WHAT YOU HAVE TO DO: In the entries that follow, identify the line containing "pause(0.01);" and return it together with all later lines, exactly as they appear.

Saved entries
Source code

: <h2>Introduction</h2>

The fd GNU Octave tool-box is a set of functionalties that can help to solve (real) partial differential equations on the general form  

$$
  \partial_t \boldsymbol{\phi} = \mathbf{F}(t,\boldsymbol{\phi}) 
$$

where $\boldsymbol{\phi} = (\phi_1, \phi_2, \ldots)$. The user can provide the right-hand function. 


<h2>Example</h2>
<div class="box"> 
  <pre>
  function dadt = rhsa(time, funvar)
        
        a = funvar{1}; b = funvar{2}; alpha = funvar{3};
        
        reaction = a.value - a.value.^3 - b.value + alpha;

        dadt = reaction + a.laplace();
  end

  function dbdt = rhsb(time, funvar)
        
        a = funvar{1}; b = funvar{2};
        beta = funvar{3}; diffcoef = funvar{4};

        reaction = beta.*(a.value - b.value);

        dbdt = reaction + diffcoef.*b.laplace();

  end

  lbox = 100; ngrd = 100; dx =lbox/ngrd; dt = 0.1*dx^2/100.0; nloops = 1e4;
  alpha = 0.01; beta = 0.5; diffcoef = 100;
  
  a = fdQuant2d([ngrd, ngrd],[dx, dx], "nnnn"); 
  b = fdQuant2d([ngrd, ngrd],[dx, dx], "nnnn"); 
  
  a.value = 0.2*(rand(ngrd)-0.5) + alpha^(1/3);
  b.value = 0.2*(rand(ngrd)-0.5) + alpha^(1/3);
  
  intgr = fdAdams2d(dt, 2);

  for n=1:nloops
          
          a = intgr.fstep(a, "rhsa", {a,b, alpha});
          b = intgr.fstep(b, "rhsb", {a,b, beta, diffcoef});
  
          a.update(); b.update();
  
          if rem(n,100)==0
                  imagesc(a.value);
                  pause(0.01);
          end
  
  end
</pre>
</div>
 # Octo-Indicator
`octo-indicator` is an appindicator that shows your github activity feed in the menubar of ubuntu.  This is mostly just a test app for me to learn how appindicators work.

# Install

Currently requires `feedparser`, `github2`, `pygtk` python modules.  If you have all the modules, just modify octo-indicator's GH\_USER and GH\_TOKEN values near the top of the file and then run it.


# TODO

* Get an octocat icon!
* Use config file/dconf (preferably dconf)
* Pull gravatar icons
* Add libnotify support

ANSWER BOX:
                  pause(0.01);
          end
  
  end
</pre>
</div>
 # Octo-Indicator
`octo-indicator` is an appindicator that shows your github activity feed in the menubar of ubuntu.  This is mostly just a test app for me to learn how appindicators work.

# Install

Currently requires `feedparser`, `github2`, `pygtk` python modules.  If you have all the modules, just modify octo-indicator's GH\_USER and GH\_TOKEN values near the top of the file and then run it.


# TODO

* Get an octocat icon!
* Use config file/dconf (preferably dconf)
* Pull gravatar icons
* Add libnotify support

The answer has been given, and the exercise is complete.